Descemos e fomos buscar o carro e após algumas voltas à vila conseguimos estacionar perto do centro. Entrega de prémios, jantar na fan zone e siga para dormir.
Dia 2, sábado
Se tivesse aqui caído de para-quedas diria que a prova é hoje, tal é a quantidade de pessoas completamente equipadas só para treinar, aquecer ou simplesmente a tomar o pequeno-almoço.
Se calhar é obrigatório andar equipado… Ainda vou ser multado por não ter bastões ou andar de chinelos de dedo.
Dia 3, Domingo
Seis da manhã, hora de levantar. Os autocarros começam a subir para o “apeadeiro” às seis e meia. Depois é hora e meia montanha acima para chegar a Sancti Spiritu.
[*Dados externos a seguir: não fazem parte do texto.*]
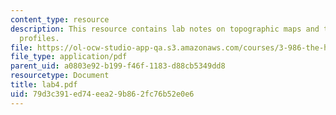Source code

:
 ```yaml
---
content_type: resource
description: This resource contains lab notes on topographic maps and topographical
  profiles.
file: https://ol-ocw-studio-app-qa.s3.amazonaws.com/courses/3-986-the-human-past-introduction-to-archaeology-fall-2006/79d3c391ed74eea29b862fc76b52e0e6_lab4.pdf
file_type: application/pdf
parent_uid: a0803e92-b199-f46f-1183-d88cb5349dd8
resourcetype: Document
title: lab4.pdf
uid: 79d3c391-ed74-eea2-9b86-2fc76b52e0e6
---
```

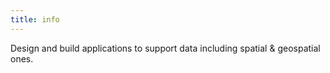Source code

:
 ```yaml
---
title: info
---
```






Design and build applications to support data including spatial & geospatial ones.
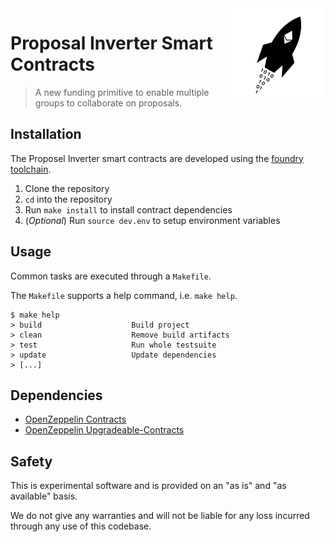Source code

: <img align="right" width="150" height="150" top="100" src="./assets/logo.png">

# Proposal Inverter Smart Contracts

> A new funding primitive to enable multiple groups to collaborate on proposals.

## Installation

The Proposel Inverter smart contracts are developed using the [foundry toolchain](https://getfoundry.sh).

1. Clone the repository
2. `cd` into the repository
3. Run `make install` to install contract dependencies
4. (_Optional_) Run `source dev.env` to setup environment variables

## Usage

Common tasks are executed through a `Makefile`.

The `Makefile` supports a help command, i.e. `make help`.

```
$ make help
> build                    Build project
> clean                    Remove build artifacts
> test                     Run whole testsuite
> update                   Update dependencies
> [...]
```

## Dependencies

- [OpenZeppelin Contracts](https://github.com/OpenZeppelin/openzeppelin-contracts)
- [OpenZeppelin Upgradeable-Contracts](https://github.com/OpenZeppelin/openzeppelin-contracts-upgradeable)

## Safety

This is experimental software and is provided on an "as is" and
"as available" basis.

We do not give any warranties and will not be liable for any loss incurred
through any use of this codebase.
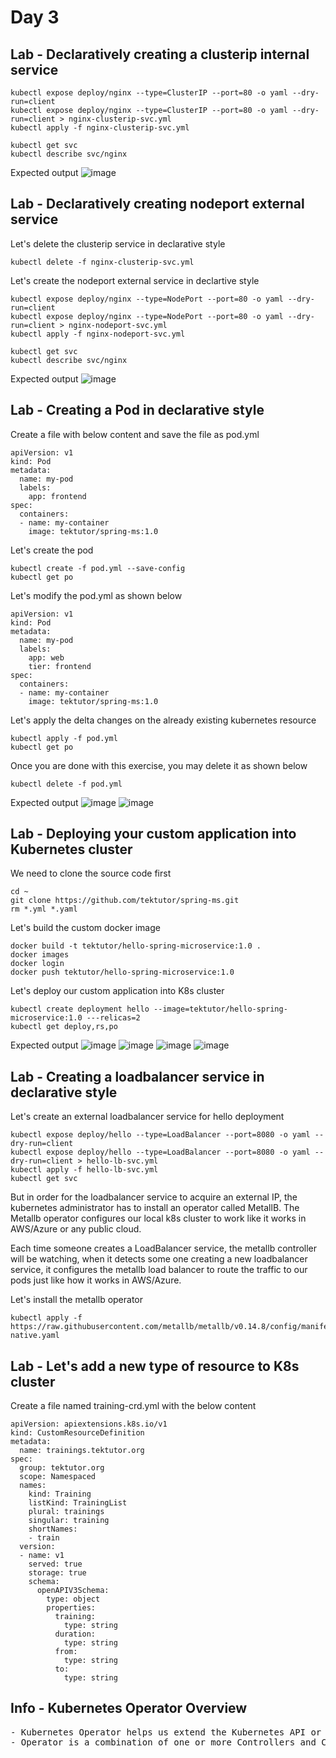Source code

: # Day 3

## Lab - Declaratively creating a clusterip internal service
```
kubectl expose deploy/nginx --type=ClusterIP --port=80 -o yaml --dry-run=client
kubectl expose deploy/nginx --type=ClusterIP --port=80 -o yaml --dry-run=client > nginx-clusterip-svc.yml
kubectl apply -f nginx-clusterip-svc.yml

kubectl get svc
kubectl describe svc/nginx
```

Expected output
![image](https://github.com/user-attachments/assets/e967a721-89b7-48f0-b166-a554194e9cce)

## Lab - Declaratively creating nodeport external service
Let's delete the clusterip service in declarative style
```
kubectl delete -f nginx-clusterip-svc.yml
```

Let's create the nodeport external service in declartive style
```
kubectl expose deploy/nginx --type=NodePort --port=80 -o yaml --dry-run=client
kubectl expose deploy/nginx --type=NodePort --port=80 -o yaml --dry-run=client > nginx-nodeport-svc.yml
kubectl apply -f nginx-nodeport-svc.yml

kubectl get svc
kubectl describe svc/nginx
```

Expected output
![image](https://github.com/user-attachments/assets/81424d97-6fbf-4375-91c0-13f36acc84d9)


## Lab - Creating a Pod in declarative style

Create a file with below content and save the file as pod.yml
```
apiVersion: v1
kind: Pod
metadata:
  name: my-pod
  labels:
    app: frontend
spec:
  containers:
  - name: my-container
    image: tektutor/spring-ms:1.0
```

Let's create the pod
```
kubectl create -f pod.yml --save-config
kubectl get po
```

Let's modify the pod.yml as shown below
```
apiVersion: v1
kind: Pod
metadata:
  name: my-pod
  labels:
    app: web
    tier: frontend
spec:
  containers:
  - name: my-container
    image: tektutor/spring-ms:1.0
```

Let's apply the delta changes on the already existing kubernetes resource
```
kubectl apply -f pod.yml
kubectl get po
```

Once you are done with this exercise, you may delete it as shown below
```
kubectl delete -f pod.yml
```

Expected output
![image](https://github.com/user-attachments/assets/6d675cde-4208-4e6a-8211-889d26347ec9)
![image](https://github.com/user-attachments/assets/30e02cb2-8768-48af-a07c-eabb978f9b67)

## Lab - Deploying your custom application into Kubernetes cluster

We need to clone the source code first
```
cd ~
git clone https://github.com/tektutor/spring-ms.git
rm *.yml *.yaml
```

Let's build the custom docker image
```
docker build -t tektutor/hello-spring-microservice:1.0 .
docker images
docker login
docker push tektutor/hello-spring-microservice:1.0 
```

Let's deploy our custom application into K8s cluster
```
kubectl create deployment hello --image=tektutor/hello-spring-microservice:1.0 ---relicas=2
kubectl get deploy,rs,po
```

Expected output
![image](https://github.com/user-attachments/assets/20598ff3-cd29-494b-9a3d-e8d24e346412)
![image](https://github.com/user-attachments/assets/5045cc3c-9847-4513-8e51-6004fa48d135)
![image](https://github.com/user-attachments/assets/73246a9d-f25c-4d8e-8cf4-8d546ec3efbc)
![image](https://github.com/user-attachments/assets/959cb238-8594-4c21-80d0-9541cebcb17a)

## Lab - Creating a loadbalancer service in declarative style

Let's create an external loadbalancer service for hello deployment
```
kubectl expose deploy/hello --type=LoadBalancer --port=8080 -o yaml --dry-run=client
kubectl expose deploy/hello --type=LoadBalancer --port=8080 -o yaml --dry-run=client > hello-lb-svc.yml
kubectl apply -f hello-lb-svc.yml
kubectl get svc
```

But in order for the loadbalancer service to acquire an external IP, the kubernetes administrator has to install an operator called MetallB.  The Metallb operator configures our local k8s cluster to work like it works in AWS/Azure or any public cloud.

Each time someone creates a LoadBalancer service, the metallb controller will be watching, when it detects some one creating a new loadbalancer service, it configures the metallb load balancer to route the traffic to our pods just like how it works in AWS/Azure.

Let's install the metallb operator
```
kubectl apply -f https://raw.githubusercontent.com/metallb/metallb/v0.14.8/config/manifests/metallb-native.yaml
```

## Lab - Let's add a new type of resource to K8s cluster
Create a file named training-crd.yml with the below content
```
apiVersion: apiextensions.k8s.io/v1
kind: CustomResourceDefinition
metadata:
  name: trainings.tektutor.org
spec:
  group: tektutor.org
  scope: Namespaced
  names:
    kind: Training
    listKind: TrainingList
    plural: trainings
    singular: training
    shortNames:
    - train
  version:
  - name: v1
    served: true
    storage: true
    schema:
      openAPIV3Schema:
        type: object
        properties:
          training:
            type: string
          duration:
            type: string
          from: 
            type: string
          to:
            type: string
```


## Info - Kubernetes Operator Overview
<pre>
- Kubernetes Operator helps us extend the Kubernetes API or used to add new functionality to Kubernetes
- Operator is a combination of one or more Controllers and Custom Resources

</pre>
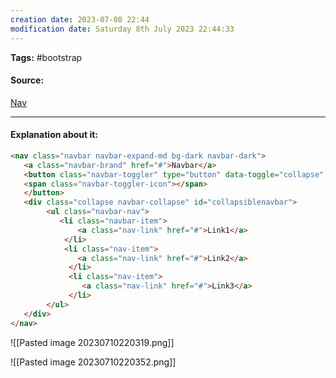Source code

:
 ```yaml
---
creation date: 2023-07-08 22:44
modification date: Saturday 8th July 2023 22:44:33
---
```


**Tags:** #bootstrap 

#### Source:
[Nav](https://www.w3schools.com/bootstrap4/bootstrap_navbar.asp)

--------------------------------------

#### Explanation about it:

```html
<nav class="navbar navbar-expand-md bg-dark navbar-dark">
   <a class="navbar-brand" href="#">Navbar</a>
   <button class="navbar-toggler" type="button" data-toggle="collapse" data-target="#collapsiblenavbar">
   <span class="navbar-toggler-icon"></span>
   </button>
   <div class="collapse navbar-collapse" id="collapsiblenavbar">
        <ul class="navbar-nav">
           <li class="navbar-item">
               <a class="nav-link" href="#">Link1</a>
            </li>
            <li class="nav-item">
               <a class="nav-link" href="#">Link2</a>
             </li>
             <li class="nav-item">
                <a class="nav-link" href="#">Link3</a>
             </li>
        </ul>
   </div>
</nav>
```

![[Pasted image 20230710220319.png]]

![[Pasted image 20230710220352.png]]
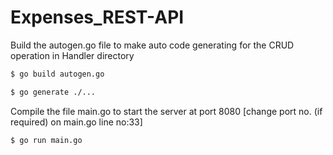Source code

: # Expenses_REST-API

Build the autogen.go file to make auto code generating for the CRUD operation in Handler directory
```bash 
$ go build autogen.go 
``` 

```bash 
$ go generate ./... 
```

Compile the file main.go to start the server at port 8080 [change port no. (if required) on main.go line no:33]
```bash
$ go run main.go
```
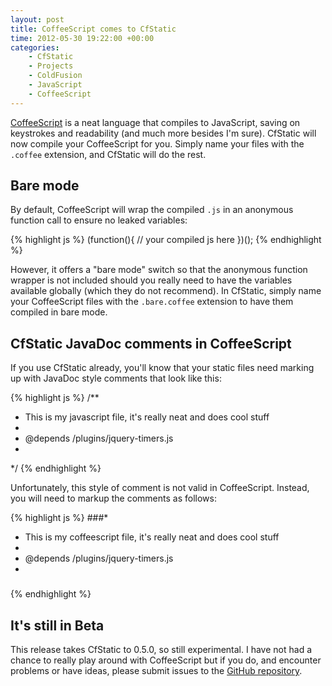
 ```yaml
---
layout: post
title: CoffeeScript comes to CfStatic
time: 2012-05-30 19:22:00 +00:00
categories:
    - CfStatic
    - Projects
    - ColdFusion
    - JavaScript
    - CoffeeScript
---
```

[CoffeeScript][1] is a neat language that compiles to JavaScript, saving on keystrokes and readability (and much more besides I'm sure). CfStatic will now compile your CoffeeScript for you. Simply name your files with the `.coffee` extension, and CfStatic will do the rest.<!--more-->

## Bare mode

By default, CoffeeScript will wrap the compiled `.js` in an anonymous function call to ensure no leaked variables:

{% highlight js %}
(function(){
	// your compiled js here
})();
{% endhighlight %}

However, it offers a "bare mode" switch so that the anonymous function wrapper is not included should you really need to have the variables available globally (which they do not recommend). In CfStatic, simply name your CoffeeScript files with the `.bare.coffee` extension to have them compiled in bare mode.

## CfStatic JavaDoc comments in CoffeeScript

If you use CfStatic already, you'll know that your static files need marking up with JavaDoc style comments that look like this:

{% highlight js %}
/**
 * This is my javascript file, it's really neat and does cool stuff
 *
 * @depends /plugins/jquery-timers.js
 *
 */
{% endhighlight %}

Unfortunately, this style of comment is not valid in CoffeeScript. Instead, you will need to markup the comments as follows:

{% highlight js %}
###*
 * This is my coffeescript file, it's really neat and does cool stuff
 *
 * @depends /plugins/jquery-timers.js
 *
###
{% endhighlight %}

## It's still in Beta

This release takes CfStatic to 0.5.0, so still experimental. I have not had a chance to really play around with CoffeeScript but if you do, and encounter problems or have ideas, please submit issues to the [GitHub repository][2].


[1]: http://coffeescript.org/
[2]: https://github.com/DominicWatson/cfstatic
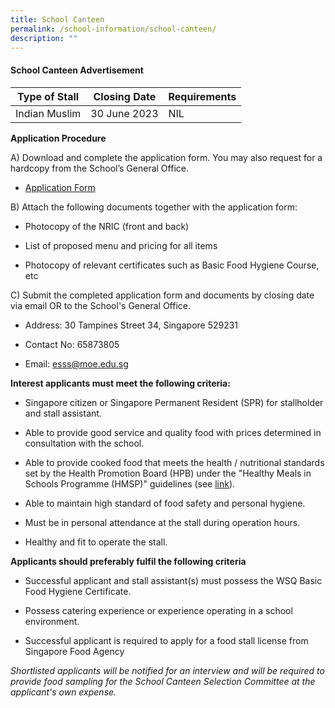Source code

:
 ```yaml
---
title: School Canteen
permalink: /school-information/school-canteen/
description: ""
---
```

#### School Canteen Advertisement

| Type of Stall | Closing Date | Requirements |
| -------- | -------- | -------- |
| Indian Muslim     | 30 June 2023 | NIL     |

**Application Procedure**

A) Download and complete the application form. You may also request for a hardcopy from the School’s General Office.

* [Application Form]()

B) Attach the following documents together with the application form:

* Photocopy of the NRIC (front and back)

* List of proposed menu and pricing for all items

* Photocopy of relevant certificates such as Basic Food Hygiene Course, etc

C) Submit the completed application form and documents by closing date via email OR to the School's General Office.

* Address: 30 Tampines Street 34, Singapore 529231    

* Contact No: 65873805

* Email: esss@moe.edu.sg

**Interest applicants must meet the following criteria:**

* Singapore citizen or Singapore Permanent Resident (SPR) for stallholder and stall assistant.

* Able to provide good service and quality food with prices determined in consultation with the school.

* Able to provide cooked food that meets the health / nutritional standards set by the Health Promotion Board (HPB) under the "Healthy Meals in Schools Programme (HMSP)" guidelines (see [link](https://www.hpb.gov.sg/schools/school-programmes/healthy-meals-in-schools-programme)).

* Able to maintain high standard of food safety and personal hygiene.

* Must be in personal attendance at the stall during operation hours.

* Healthy and fit to operate the stall.

**Applicants should preferably fulfil the following criteria**

*   Successful applicant and stall assistant(s) must possess the WSQ Basic Food Hygiene Certificate.

* Possess catering experience or experience operating in a school environment.

* Successful applicant is required to apply for a food stall license from Singapore Food Agency

*Shortlisted applicants will be notified for an interview and will be required to provide food sampling for the School Canteen Selection Committee at the applicant's own expense.*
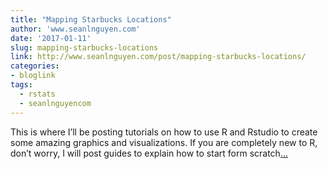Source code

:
 ```yaml
---
title: "Mapping Starbucks Locations"
author: 'www.seanlnguyen.com'
date: '2017-01-11'
slug: mapping-starbucks-locations
link: http://www.seanlnguyen.com/post/mapping-starbucks-locations/
categories:
- bloglink
tags:
  - rstats
  - seanlnguyencom
---
```


This is where I’ll be posting tutorials on how to use R and Rstudio to create some amazing graphics and visualizations. If you are completely new to R, don’t worry, I will post guides to explain how to start form scratch[... <i class="fas fa-external-link-alt"></i>](http://www.seanlnguyen.com/post/mapping-starbucks-locations/)

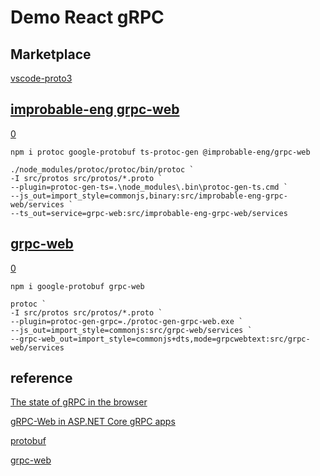 # Demo React gRPC 

##  Marketplace

[vscode-proto3](https://marketplace.visualstudio.com/items?itemName=zxh404.vscode-proto3)

## [improbable-eng grpc-web](https://github.com/improbable-eng/grpc-web)

[0](https://www.cnblogs.com/ElderJames/p/call-asp_net_core-grpc-web-with-js-and-ts.html)

`npm i protoc google-protobuf ts-protoc-gen @improbable-eng/grpc-web`

```
./node_modules/protoc/protoc/bin/protoc `
-I src/protos src/protos/*.proto `
--plugin=protoc-gen-ts=.\node_modules\.bin\protoc-gen-ts.cmd `
--js_out=import_style=commonjs,binary:src/improbable-eng-grpc-web/services `
--ts_out=service=grpc-web:src/improbable-eng-grpc-web/services
```

## [grpc-web](https://github.com/grpc/grpc-web)

[0](https://static.kancloud.cn/cyyspring/webpack/3091261)

`npm i google-protobuf grpc-web`

```
protoc `
-I src/protos src/protos/*.proto `
--plugin=protoc-gen-grpc=./protoc-gen-grpc-web.exe `
--js_out=import_style=commonjs:src/grpc-web/services `
--grpc-web_out=import_style=commonjs+dts,mode=grpcwebtext:src/grpc-web/services 
```

## reference

[The state of gRPC in the browser](https://grpc.io/blog/state-of-grpc-web/)

[gRPC-Web in ASP.NET Core gRPC apps](https://learn.microsoft.com/aspnet/core/grpc/grpcweb)

[protobuf](https://github.com/protocolbuffers/protobuf)

[grpc-web](https://github.com/grpc/grpc-web)
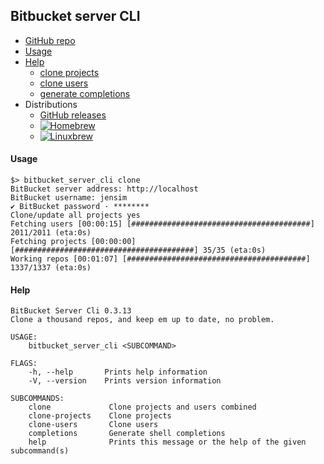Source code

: Bitbucket server CLI
---

- [GitHub repo](https://github.com/jensim/bitbucket_server_cli/)
- [Usage](#usage)
- [Help](#help)
  - [clone projects](help/clone-projects.md)
  - [clone users](help/clone-users.md)
  - [generate completions](help/generate-completions.md)
- Distributions
  - [GitHub releases](https://github.com/jensim/bitbucket_server_cli/releases)
  - [![Homebrew](https://img.shields.io/badge/HomeBrew-repo-blue)](https://github.com/jensim/homebrew-bitbucket_server_cli/)
  - [![Linuxbrew](https://img.shields.io/badge/LinuxBrew-repo-red)](https://github.com/jensim/linuxbrew-bitbucket_server_cli-linux/)

#### Usage

```
$> bitbucket_server_cli clone      
BitBucket server address: http://localhost
BitBucket username: jensim
✔ BitBucket password · ********
Clone/update all projects yes
Fetching users [00:00:15] [########################################] 2011/2011 (eta:0s)
Fetching projects [00:00:00] [########################################] 35/35 (eta:0s)
Working repos [00:01:07] [########################################] 1337/1337 (eta:0s)
```

#### Help

```
BitBucket Server Cli 0.3.13
Clone a thousand repos, and keep em up to date, no problem.

USAGE:
    bitbucket_server_cli <SUBCOMMAND>

FLAGS:
    -h, --help       Prints help information
    -V, --version    Prints version information

SUBCOMMANDS:
    clone             Clone projects and users combined
    clone-projects    Clone projects
    clone-users       Clone users
    completions       Generate shell completions
    help              Prints this message or the help of the given subcommand(s)

```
Vou lá chegar pouco depois das oito e os primeiros não vão passar antes das 10:30 mas não me arrisco a apanhar o autocarro mais tarde, uma hora mais tarde vai implicar fila e sabe-se lá quanto tempo a conseguir apanhar o autocarro.
Entrei no primeiro autocarro e 15 minutos depois estávamos no apeadeiro do comboio para começar a caminhada pelos belos bosques na vertente da montanha. Percurso sem estória e cheguei lá acima para pela primeira vez perceber o cenário do ponto mais icónico da corrida. Uma coisa é ver as filmagens que normalmente só filmam os milhares de pessoas a gritar e os atletas a subir, mas estar aqui deu finalmente para perceber o que se passa: o túnel de San Adrian que permite a passagem para o outro lado da montanha está lá ao fundo por um caminho largo e plano a uns 500 metros da capela de Sancti Spiritu onde estou. Para a minha direita famosa subida que vi inúmeras vezes em video. Para lá da subida estará O Aizkorri, o pico que dá o nome à corrida juntamente com o nome da vila: Maratona de Montanha de Zegama-Aizkorri. À minha direita e mais abaixo uma pradaria verde com cavalos completa o cenário
Por enquanto ainda só há um par de centenas de pessoas; ainda faltam duas horas. Aproveito e vou até ao túnel fazer reconhecimento. Quando voltei a Sancti Spiritu a multidão começa-se a compor. Parecia que estavam a chegar comboios de Sintra uns atrás dos outros. No par de horas que passou, milhares de pessoas encheram a paisagem à minha frente enquanto outras tantas iam subindo e desaparecendo no horizonte em direcção ao Aizkorri. E não esquecer, para chegar ali o percurso mais curto tem 6km e 400 metros de desnível
Andei um bocado de um lado para o outro como uma criança numa loja de doces sem saber muito bem onde seria o melhor local? Subir até ao Aizkorri? Isso não, depois quero tentar ver os primeiros a chegar à meta e ainda são 6 kms a descer, vai demorar…acabei por ficar uns 100 metros acima da capela numa zona onde se juntava mais pessoal.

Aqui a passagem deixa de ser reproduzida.